=== ACTION ITEM ===
Only the lines from the one containing "more test cases." through the one containing "the whole work." should be printed, exactly as they appear below, with both ends included.

:: AVAILABLE RECORDS ::

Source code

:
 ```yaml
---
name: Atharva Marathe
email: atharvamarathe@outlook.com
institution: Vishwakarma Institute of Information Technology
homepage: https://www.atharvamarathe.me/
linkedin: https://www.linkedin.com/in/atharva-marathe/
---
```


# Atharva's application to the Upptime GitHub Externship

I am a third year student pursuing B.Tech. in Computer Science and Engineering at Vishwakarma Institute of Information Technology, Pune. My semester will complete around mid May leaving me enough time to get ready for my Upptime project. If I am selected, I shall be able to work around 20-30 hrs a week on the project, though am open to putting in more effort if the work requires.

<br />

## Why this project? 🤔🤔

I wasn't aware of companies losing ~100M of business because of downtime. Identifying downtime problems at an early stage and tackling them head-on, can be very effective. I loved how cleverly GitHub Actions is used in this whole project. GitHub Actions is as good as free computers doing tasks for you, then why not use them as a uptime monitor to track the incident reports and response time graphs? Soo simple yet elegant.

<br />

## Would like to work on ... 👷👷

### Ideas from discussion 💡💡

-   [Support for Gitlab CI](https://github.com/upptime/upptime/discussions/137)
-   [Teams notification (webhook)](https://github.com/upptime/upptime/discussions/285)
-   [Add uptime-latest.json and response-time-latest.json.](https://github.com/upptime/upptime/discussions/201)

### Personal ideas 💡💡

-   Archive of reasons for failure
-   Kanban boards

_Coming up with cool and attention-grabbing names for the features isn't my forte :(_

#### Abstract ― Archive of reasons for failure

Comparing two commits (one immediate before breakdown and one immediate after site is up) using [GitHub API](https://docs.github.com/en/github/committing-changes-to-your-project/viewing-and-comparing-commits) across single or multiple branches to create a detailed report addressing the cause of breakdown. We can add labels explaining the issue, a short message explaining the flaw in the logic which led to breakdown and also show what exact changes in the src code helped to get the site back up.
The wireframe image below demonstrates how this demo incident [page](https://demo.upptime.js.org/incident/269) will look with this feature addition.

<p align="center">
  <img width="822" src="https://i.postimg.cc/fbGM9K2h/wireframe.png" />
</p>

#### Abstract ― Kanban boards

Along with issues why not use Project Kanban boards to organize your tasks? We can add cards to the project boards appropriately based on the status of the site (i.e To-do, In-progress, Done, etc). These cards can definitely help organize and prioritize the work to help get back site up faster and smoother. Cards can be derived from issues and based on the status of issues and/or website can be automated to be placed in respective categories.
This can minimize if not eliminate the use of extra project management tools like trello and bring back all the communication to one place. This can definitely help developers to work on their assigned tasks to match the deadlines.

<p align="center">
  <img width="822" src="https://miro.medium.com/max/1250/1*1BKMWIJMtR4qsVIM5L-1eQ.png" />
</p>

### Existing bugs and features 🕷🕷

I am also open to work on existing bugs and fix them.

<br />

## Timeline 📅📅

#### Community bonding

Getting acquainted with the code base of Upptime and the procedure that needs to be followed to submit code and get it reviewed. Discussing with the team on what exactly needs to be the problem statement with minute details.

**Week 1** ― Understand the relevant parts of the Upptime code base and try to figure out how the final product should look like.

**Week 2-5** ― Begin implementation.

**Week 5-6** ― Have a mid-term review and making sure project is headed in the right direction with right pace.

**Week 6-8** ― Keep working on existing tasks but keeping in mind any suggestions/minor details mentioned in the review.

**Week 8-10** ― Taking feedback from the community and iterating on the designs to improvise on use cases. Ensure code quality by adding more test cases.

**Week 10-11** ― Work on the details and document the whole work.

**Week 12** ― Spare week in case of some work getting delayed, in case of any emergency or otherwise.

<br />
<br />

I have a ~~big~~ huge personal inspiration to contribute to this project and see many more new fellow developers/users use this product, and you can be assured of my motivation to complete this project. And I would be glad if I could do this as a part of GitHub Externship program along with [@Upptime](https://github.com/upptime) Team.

:::

=== WRITTEN RESPONSE ===
**Week 8-10** ― Taking feedback from the community and iterating on the designs to improvise on use cases. Ensure code quality by adding more test cases.

**Week 10-11** ― Work on the details and document the whole work.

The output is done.